ZELENY: Trump picked a winner in Mastriano, who many Republicans believe is too extreme to win in November. He will face the Democratic nominee Attorney General Josh Shapiro. In Pennsylvania, it is the governor who ultimately selects the top election officials are critical post with the 2024 presidential campaign just around the corner.

(on camera): And as election day turns into election week, the margin between the Oz campaign and the McCormick campaign grew even smaller. The reality is both campaign advisors say they are bracing for a recount likely next Tuesday.

What that is just an automatic re tally of the results not counting every ballot, just simply running the tapes. But advisors also say the count going into the recount is the most critical. This race is likely to be won by hundreds and no more. Jeff Zeleny, CNN, Chester, Pennsylvania.


VAUSE: Still to come, the Afghan women and girls trying to reclaim control of their lives and their future as the Taliban continues to roll back 20 years of progress for women's rights.

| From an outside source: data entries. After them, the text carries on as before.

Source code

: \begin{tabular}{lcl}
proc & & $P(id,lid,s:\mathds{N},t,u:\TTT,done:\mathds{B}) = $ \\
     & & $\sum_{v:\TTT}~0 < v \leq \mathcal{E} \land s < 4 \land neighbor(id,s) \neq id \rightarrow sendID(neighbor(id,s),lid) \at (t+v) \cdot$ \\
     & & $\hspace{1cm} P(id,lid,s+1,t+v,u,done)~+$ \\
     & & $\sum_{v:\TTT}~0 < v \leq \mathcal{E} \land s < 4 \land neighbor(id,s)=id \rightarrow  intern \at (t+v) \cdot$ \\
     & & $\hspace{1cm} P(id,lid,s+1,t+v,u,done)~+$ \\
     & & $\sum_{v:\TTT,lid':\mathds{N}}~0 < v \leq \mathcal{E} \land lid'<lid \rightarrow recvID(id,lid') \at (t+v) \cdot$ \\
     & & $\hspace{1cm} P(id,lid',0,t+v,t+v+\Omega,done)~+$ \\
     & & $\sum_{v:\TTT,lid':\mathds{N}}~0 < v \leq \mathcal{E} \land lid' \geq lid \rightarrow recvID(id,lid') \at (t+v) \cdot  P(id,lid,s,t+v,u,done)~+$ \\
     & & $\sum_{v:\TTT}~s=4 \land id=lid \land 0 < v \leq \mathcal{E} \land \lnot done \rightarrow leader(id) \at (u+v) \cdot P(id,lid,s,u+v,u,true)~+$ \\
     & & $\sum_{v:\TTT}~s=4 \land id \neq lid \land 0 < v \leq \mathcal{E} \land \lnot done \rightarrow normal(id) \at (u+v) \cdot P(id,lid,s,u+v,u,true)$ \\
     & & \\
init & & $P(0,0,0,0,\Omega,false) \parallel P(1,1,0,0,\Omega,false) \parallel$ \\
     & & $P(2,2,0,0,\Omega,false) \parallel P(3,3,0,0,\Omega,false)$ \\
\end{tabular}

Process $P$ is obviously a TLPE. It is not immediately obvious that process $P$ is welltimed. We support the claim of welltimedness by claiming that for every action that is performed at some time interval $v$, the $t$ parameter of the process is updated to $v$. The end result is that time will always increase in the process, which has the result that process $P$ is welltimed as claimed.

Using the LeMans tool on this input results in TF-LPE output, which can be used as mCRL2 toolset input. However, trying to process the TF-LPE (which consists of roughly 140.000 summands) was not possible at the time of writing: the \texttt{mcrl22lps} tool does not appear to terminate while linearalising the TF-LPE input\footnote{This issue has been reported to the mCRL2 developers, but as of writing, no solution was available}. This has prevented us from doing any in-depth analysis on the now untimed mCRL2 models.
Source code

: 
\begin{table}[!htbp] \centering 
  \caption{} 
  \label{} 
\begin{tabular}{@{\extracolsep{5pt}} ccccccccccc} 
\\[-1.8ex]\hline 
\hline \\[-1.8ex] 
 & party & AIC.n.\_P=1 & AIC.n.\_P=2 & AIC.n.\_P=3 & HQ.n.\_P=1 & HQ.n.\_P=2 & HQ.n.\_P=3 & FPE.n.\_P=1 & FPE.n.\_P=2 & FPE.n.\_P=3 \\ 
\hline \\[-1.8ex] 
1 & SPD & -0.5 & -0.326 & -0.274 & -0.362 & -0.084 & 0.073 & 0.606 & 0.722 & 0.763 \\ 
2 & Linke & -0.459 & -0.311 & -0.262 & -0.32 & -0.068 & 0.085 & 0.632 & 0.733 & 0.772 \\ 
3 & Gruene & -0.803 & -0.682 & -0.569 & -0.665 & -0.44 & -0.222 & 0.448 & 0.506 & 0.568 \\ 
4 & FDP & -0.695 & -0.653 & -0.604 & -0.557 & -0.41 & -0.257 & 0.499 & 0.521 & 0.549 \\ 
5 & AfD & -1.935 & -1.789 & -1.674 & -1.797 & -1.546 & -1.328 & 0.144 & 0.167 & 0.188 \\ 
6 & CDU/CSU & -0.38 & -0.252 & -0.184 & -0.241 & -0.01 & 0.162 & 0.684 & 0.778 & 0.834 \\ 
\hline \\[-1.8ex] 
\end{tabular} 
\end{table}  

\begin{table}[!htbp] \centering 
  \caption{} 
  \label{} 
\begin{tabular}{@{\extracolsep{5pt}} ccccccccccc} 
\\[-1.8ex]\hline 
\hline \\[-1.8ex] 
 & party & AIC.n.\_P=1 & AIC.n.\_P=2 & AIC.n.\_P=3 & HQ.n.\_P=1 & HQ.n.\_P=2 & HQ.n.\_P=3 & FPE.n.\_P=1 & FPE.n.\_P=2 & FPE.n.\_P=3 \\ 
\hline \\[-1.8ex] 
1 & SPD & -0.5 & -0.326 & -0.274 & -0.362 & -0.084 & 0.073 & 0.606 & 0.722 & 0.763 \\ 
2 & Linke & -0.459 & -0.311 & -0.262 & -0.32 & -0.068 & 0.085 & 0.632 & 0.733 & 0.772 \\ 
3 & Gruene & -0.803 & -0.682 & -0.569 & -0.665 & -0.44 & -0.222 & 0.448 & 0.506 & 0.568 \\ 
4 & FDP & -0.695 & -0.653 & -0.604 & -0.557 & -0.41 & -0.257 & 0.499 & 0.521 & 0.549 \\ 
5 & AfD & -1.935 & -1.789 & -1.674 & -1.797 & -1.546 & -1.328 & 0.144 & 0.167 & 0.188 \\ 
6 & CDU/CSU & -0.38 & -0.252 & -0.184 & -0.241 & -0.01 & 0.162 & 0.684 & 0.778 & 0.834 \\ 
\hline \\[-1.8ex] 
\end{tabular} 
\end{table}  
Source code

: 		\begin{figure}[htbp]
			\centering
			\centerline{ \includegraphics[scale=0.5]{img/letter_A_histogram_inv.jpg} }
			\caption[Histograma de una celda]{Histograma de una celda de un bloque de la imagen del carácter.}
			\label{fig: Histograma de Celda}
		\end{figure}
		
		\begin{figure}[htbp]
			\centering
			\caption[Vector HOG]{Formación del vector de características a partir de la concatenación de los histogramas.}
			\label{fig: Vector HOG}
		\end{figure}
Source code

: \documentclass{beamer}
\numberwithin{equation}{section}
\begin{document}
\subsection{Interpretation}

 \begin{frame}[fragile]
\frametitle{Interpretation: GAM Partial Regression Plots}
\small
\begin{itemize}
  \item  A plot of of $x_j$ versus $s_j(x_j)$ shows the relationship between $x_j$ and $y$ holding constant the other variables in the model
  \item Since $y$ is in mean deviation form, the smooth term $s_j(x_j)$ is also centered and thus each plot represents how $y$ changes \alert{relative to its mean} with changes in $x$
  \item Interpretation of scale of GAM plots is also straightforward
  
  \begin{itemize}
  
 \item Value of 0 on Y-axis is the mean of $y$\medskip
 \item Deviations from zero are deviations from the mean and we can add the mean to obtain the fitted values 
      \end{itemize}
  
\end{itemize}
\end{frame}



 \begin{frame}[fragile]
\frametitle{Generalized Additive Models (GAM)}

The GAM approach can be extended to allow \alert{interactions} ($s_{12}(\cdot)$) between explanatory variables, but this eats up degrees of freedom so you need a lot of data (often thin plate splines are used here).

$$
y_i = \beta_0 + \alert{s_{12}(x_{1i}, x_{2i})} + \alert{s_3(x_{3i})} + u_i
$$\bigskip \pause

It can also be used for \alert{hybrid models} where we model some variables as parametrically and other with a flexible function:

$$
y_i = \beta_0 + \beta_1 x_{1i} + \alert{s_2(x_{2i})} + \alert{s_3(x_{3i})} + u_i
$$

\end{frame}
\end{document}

VAUSE: If there is one sad, depressing fact which sums up the medieval views of the Taliban, and then misogynistic child bride marrying ways it's this. Afghanistan is the only country in the world where girls are actively prevented by the government from receiving a secondary level education, despite a promise by the Taliban to the contrary. But some Afghan girls are now finding ways to assert their independence despite the risks. And they spoke to CNN's Christiane Amanpour.


CHRISTIANE AMANPOUR, CNN CHIEF INTERNATIONAL ANCHOR (voice-over): Wednesday morning in Kabul, and we're going to girls' school, through these plastic curtains and past prying eyes.

Yes, this fashion studio has become an alternate education facility since the Taliban stopped girls from attending government high schools. 17-year-old Rokhsar wanted to be a doctor. Now she's learning to be a dressmaker.

We're feeling very bad, she tells us, girls are not able to go to school, staying home doing nothing. We hope that this will change our life so we can be self-sufficient, have a profession, learn, earn money to support ourselves and our families.

Neda wanted to be a professional soccer player.

(on camera): You're 17. You've never known the Taliban government. Did you ever imagine that this would happen to you that you would be prevented from going to school?

No, never. We tried our best for our future. But it's a dark one now because we're kept away from our schools.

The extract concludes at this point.